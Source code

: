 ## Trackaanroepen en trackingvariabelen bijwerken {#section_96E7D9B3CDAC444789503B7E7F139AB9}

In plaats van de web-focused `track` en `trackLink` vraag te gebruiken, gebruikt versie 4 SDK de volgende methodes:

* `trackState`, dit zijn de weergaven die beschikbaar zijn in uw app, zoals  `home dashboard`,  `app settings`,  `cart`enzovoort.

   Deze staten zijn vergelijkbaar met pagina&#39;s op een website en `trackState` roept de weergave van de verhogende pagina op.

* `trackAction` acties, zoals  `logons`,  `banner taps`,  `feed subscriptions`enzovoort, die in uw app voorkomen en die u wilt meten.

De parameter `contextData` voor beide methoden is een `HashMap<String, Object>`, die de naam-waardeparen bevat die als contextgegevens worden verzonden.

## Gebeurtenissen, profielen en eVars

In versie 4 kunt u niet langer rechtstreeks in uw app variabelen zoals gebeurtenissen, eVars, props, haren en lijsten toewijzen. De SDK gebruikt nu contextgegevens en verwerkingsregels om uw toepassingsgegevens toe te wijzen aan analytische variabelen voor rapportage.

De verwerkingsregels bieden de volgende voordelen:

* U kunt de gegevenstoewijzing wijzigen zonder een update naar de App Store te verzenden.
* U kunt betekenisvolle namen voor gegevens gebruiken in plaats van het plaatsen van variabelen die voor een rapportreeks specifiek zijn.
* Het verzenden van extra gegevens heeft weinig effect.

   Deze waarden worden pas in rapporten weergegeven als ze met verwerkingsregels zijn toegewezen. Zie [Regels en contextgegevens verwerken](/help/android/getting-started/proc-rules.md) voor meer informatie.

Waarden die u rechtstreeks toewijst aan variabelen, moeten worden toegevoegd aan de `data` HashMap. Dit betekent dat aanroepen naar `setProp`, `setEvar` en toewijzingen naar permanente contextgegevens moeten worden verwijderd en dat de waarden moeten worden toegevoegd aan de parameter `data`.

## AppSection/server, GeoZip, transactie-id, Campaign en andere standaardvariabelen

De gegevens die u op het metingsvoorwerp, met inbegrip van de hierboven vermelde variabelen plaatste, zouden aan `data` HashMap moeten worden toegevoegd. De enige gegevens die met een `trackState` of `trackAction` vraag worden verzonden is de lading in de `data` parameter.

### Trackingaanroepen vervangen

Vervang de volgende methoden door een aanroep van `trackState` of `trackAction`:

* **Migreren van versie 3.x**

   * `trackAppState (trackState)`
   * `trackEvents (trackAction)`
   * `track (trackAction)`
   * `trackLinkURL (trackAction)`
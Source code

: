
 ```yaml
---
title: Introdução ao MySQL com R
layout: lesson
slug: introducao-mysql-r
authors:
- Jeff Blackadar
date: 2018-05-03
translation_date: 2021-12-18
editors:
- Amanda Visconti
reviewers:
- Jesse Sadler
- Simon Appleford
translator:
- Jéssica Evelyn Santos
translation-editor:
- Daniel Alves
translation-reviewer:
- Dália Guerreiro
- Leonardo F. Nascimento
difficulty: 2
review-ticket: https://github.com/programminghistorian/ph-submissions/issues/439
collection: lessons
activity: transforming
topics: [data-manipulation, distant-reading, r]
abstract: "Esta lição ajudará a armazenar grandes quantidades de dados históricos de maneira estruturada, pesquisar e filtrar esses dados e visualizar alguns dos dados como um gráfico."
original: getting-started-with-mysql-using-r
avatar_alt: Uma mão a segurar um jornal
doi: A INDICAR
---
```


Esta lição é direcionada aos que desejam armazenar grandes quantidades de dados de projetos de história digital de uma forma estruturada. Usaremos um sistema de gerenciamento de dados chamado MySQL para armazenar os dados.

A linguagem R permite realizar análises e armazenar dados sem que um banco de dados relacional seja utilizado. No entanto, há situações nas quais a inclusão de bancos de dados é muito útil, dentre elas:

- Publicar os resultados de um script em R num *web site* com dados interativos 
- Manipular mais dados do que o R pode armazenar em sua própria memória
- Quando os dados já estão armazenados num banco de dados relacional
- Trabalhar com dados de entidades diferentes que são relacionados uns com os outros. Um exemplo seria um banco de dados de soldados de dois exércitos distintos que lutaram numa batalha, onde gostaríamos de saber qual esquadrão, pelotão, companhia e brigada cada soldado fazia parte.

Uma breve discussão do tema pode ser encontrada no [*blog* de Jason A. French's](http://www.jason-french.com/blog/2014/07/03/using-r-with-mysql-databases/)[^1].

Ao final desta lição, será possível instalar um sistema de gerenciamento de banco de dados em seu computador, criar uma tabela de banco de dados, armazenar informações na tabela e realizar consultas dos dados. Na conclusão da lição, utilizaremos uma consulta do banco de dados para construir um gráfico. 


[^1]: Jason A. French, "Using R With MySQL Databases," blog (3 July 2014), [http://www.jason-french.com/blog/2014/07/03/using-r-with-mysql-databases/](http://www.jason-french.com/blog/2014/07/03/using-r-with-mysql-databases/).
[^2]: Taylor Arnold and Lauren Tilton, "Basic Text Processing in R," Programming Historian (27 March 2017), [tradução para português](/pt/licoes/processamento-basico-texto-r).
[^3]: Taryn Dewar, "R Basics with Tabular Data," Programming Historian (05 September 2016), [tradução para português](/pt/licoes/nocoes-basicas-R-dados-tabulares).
◇ ◇ ◇
What needs to be done
The records above should be printed exactly, please, from the first line through the line containing "dit zijn de", with both ends kept and nothing past it.

Exercise answer
Source code

: ## Trackaanroepen en trackingvariabelen bijwerken {#section_96E7D9B3CDAC444789503B7E7F139AB9}

In plaats van de web-focused `track` en `trackLink` vraag te gebruiken, gebruikt versie 4 SDK de volgende methodes:

* `trackState`, dit zijn de weergaven die beschikbaar zijn in uw app, zoals  `home dashboard`,  `app settings`,  `cart`enzovoort.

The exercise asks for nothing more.